Photograph by Bernd Obermann / Corbis Documentary / Getty Images

Dr. Joel Zivot first began researching the death penalty 12 years ago when it suddenly affected his day job. As an anesthesiologist in the ICU at Emory University Hospital, Zivot frequently used the drug sodium thiopental. But in 2011, the drug disappeared from the market and caused a drastic shortage in ICUs across the country. When Zivot looked into the cause of the shortage, he found the drug was pulled by manufacturer Hospira after they couldn’t promise the European Union—who threatened to ban the export of lethal injection drugs—that sodium thiopental wasn’t used for executions. “I felt outraged that this drug I used to heal could also be involved in [lethal injection],” says Zivot.

He still works in critical care at Emory, but his feelings following that sodium thiopental shortage turned into a second career dedicated to studying lethal injection and its medical effects. For the past decade, Zivot has acted as a medical expert in numerous death penalty cases throughout the South. Legal defense teams seek him out for medical examinations before execution, for expert testimony in court, and, in rare cases, for autopsies to assess a victim’s experience during execution. In his research, Zivot has found that lethal injection victims often die of pulmonary edema, or fluid in the lungs, instead of the drugs stopping the heart, which is the intended, painless cause of death in an execution. Pulmonary edema instead causes a painful experience similar to drowning.

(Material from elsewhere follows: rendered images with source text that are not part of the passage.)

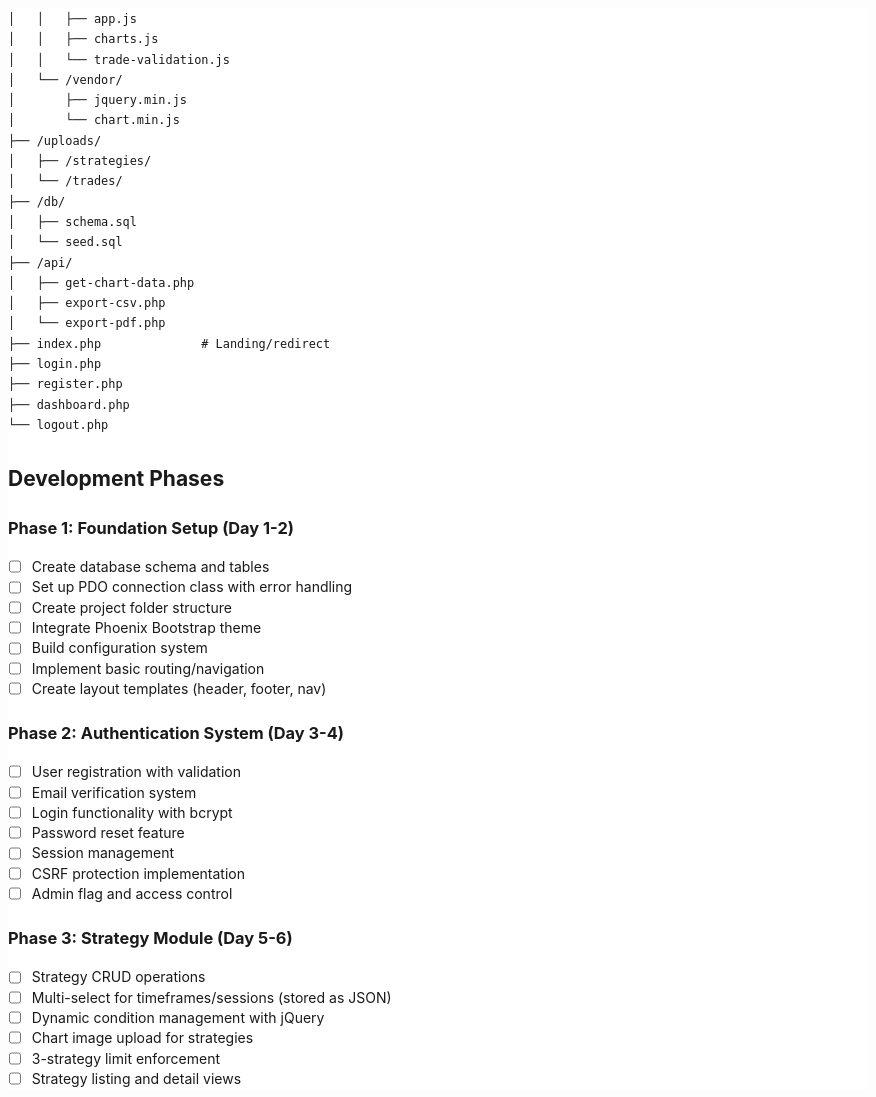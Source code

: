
 ```
│   │   ├── app.js
│   │   ├── charts.js
│   │   └── trade-validation.js
│   └── /vendor/
│       ├── jquery.min.js
│       └── chart.min.js
├── /uploads/
│   ├── /strategies/
│   └── /trades/
├── /db/
│   ├── schema.sql
│   └── seed.sql
├── /api/
│   ├── get-chart-data.php
│   ├── export-csv.php
│   └── export-pdf.php
├── index.php              # Landing/redirect
├── login.php
├── register.php
├── dashboard.php
└── logout.php
```

## Development Phases

### Phase 1: Foundation Setup (Day 1-2)
- [ ] Create database schema and tables
- [ ] Set up PDO connection class with error handling
- [ ] Create project folder structure
- [ ] Integrate Phoenix Bootstrap theme
- [ ] Build configuration system
- [ ] Implement basic routing/navigation
- [ ] Create layout templates (header, footer, nav)

### Phase 2: Authentication System (Day 3-4)
- [ ] User registration with validation
- [ ] Email verification system
- [ ] Login functionality with bcrypt
- [ ] Password reset feature
- [ ] Session management
- [ ] CSRF protection implementation
- [ ] Admin flag and access control

### Phase 3: Strategy Module (Day 5-6)
- [ ] Strategy CRUD operations
- [ ] Multi-select for timeframes/sessions (stored as JSON)
- [ ] Dynamic condition management with jQuery
- [ ] Chart image upload for strategies
- [ ] 3-strategy limit enforcement
- [ ] Strategy listing and detail views
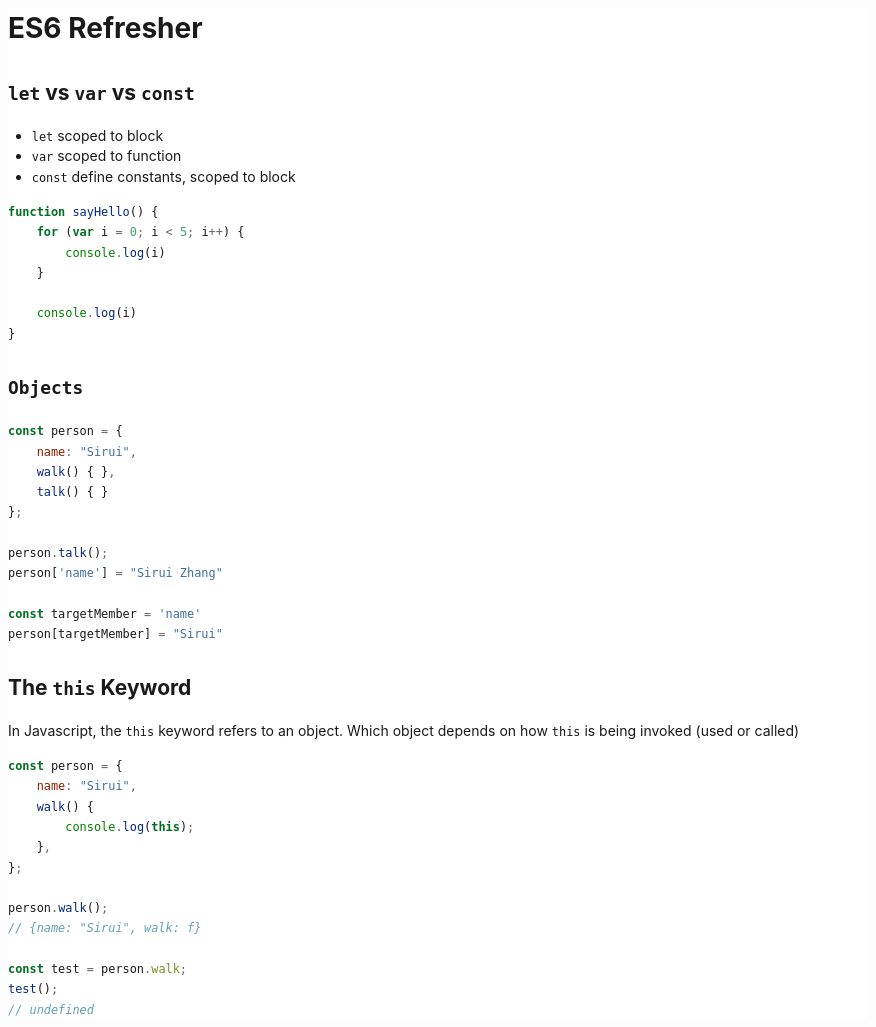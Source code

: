 # ES6 Refresher

## `let` vs `var` vs `const`

- `let` scoped to block
- `var` scoped to function
- `const` define constants, scoped to block

```javascript
function sayHello() {
    for (var i = 0; i < 5; i++) {
        console.log(i)
    }

    console.log(i)
}
```

## `Objects`

```javascript
const person = {
    name: "Sirui",
    walk() { },
    talk() { }
};

person.talk();
person['name'] = "Sirui Zhang"

const targetMember = 'name'
person[targetMember] = "Sirui"
```

## The `this` Keyword

In Javascript, the `this` keyword refers to an object.
Which object depends on how `this` is being invoked (used or called)

```javascript
const person = {
    name: "Sirui",
    walk() {
        console.log(this);
    },
};

person.walk();
// {name: "Sirui", walk: f}

const test = person.walk;
test();
// undefined
```
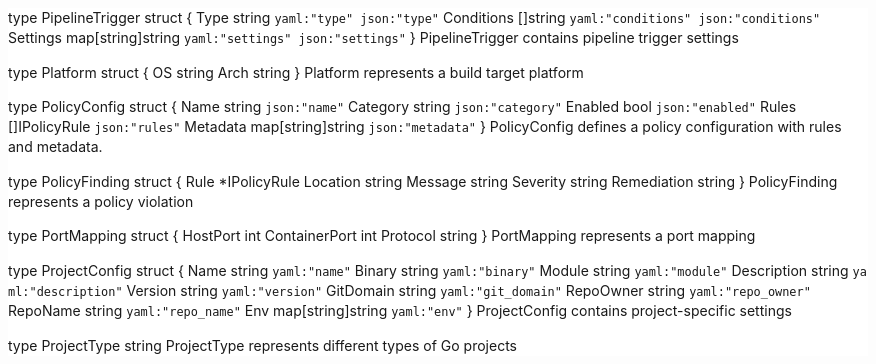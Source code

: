 type PipelineTrigger struct {
	Type       string            `yaml:"type" json:"type"`
	Conditions []string          `yaml:"conditions" json:"conditions"`
	Settings   map[string]string `yaml:"settings" json:"settings"`
}
    PipelineTrigger contains pipeline trigger settings

type Platform struct {
	OS   string
	Arch string
}
    Platform represents a build target platform

type PolicyConfig struct {
	Name     string            `json:"name"`
	Category string            `json:"category"`
	Enabled  bool              `json:"enabled"`
	Rules    []IPolicyRule     `json:"rules"`
	Metadata map[string]string `json:"metadata"`
}
    PolicyConfig defines a policy configuration with rules and metadata.

type PolicyFinding struct {
	Rule        *IPolicyRule
	Location    string
	Message     string
	Severity    string
	Remediation string
}
    PolicyFinding represents a policy violation

type PortMapping struct {
	HostPort      int
	ContainerPort int
	Protocol      string
}
    PortMapping represents a port mapping

type ProjectConfig struct {
	Name        string            `yaml:"name"`
	Binary      string            `yaml:"binary"`
	Module      string            `yaml:"module"`
	Description string            `yaml:"description"`
	Version     string            `yaml:"version"`
	GitDomain   string            `yaml:"git_domain"`
	RepoOwner   string            `yaml:"repo_owner"`
	RepoName    string            `yaml:"repo_name"`
	Env         map[string]string `yaml:"env"`
}
    ProjectConfig contains project-specific settings

type ProjectType string
    ProjectType represents different types of Go projects
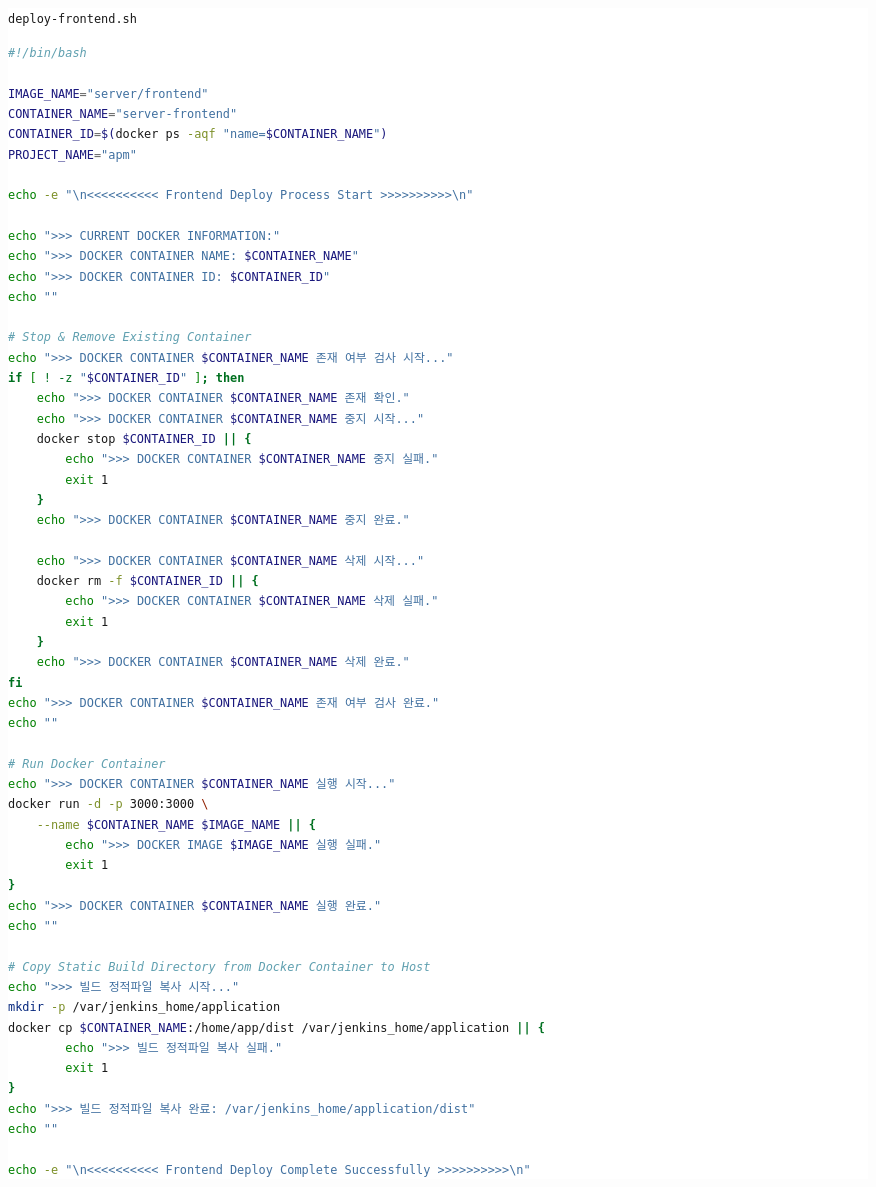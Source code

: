 `deploy-frontend.sh`

```bash
#!/bin/bash

IMAGE_NAME="server/frontend"
CONTAINER_NAME="server-frontend"
CONTAINER_ID=$(docker ps -aqf "name=$CONTAINER_NAME")
PROJECT_NAME="apm"

echo -e "\n<<<<<<<<<< Frontend Deploy Process Start >>>>>>>>>>\n"

echo ">>> CURRENT DOCKER INFORMATION:"
echo ">>> DOCKER CONTAINER NAME: $CONTAINER_NAME"
echo ">>> DOCKER CONTAINER ID: $CONTAINER_ID"
echo ""

# Stop & Remove Existing Container
echo ">>> DOCKER CONTAINER $CONTAINER_NAME 존재 여부 검사 시작..."
if [ ! -z "$CONTAINER_ID" ]; then
    echo ">>> DOCKER CONTAINER $CONTAINER_NAME 존재 확인."
    echo ">>> DOCKER CONTAINER $CONTAINER_NAME 중지 시작..."
    docker stop $CONTAINER_ID || {
        echo ">>> DOCKER CONTAINER $CONTAINER_NAME 중지 실패."
        exit 1
    }
    echo ">>> DOCKER CONTAINER $CONTAINER_NAME 중지 완료."

    echo ">>> DOCKER CONTAINER $CONTAINER_NAME 삭제 시작..."
    docker rm -f $CONTAINER_ID || {
        echo ">>> DOCKER CONTAINER $CONTAINER_NAME 삭제 실패."
        exit 1
    }
    echo ">>> DOCKER CONTAINER $CONTAINER_NAME 삭제 완료."
fi
echo ">>> DOCKER CONTAINER $CONTAINER_NAME 존재 여부 검사 완료."
echo ""

# Run Docker Container
echo ">>> DOCKER CONTAINER $CONTAINER_NAME 실행 시작..."
docker run -d -p 3000:3000 \
    --name $CONTAINER_NAME $IMAGE_NAME || {
        echo ">>> DOCKER IMAGE $IMAGE_NAME 실행 실패."
        exit 1
}
echo ">>> DOCKER CONTAINER $CONTAINER_NAME 실행 완료."
echo ""

# Copy Static Build Directory from Docker Container to Host
echo ">>> 빌드 정적파일 복사 시작..."
mkdir -p /var/jenkins_home/application
docker cp $CONTAINER_NAME:/home/app/dist /var/jenkins_home/application || {
        echo ">>> 빌드 정적파일 복사 실패."
        exit 1
}
echo ">>> 빌드 정적파일 복사 완료: /var/jenkins_home/application/dist"
echo ""

echo -e "\n<<<<<<<<<< Frontend Deploy Complete Successfully >>>>>>>>>>\n"

```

“I’m not an abolitionist of the death penalty, but I’d call myself an agnostic,” Zivot says, “My angle here became that if capital punishment is a technical act, it has to be done technically correct.”

Today, his attention has shifted to a new method of execution, nitrogen hypoxia, that Zivot believes also induces pain for a person on death row. On January 26, Kenneth Smith, an Alabama man convicted in 1988 for a…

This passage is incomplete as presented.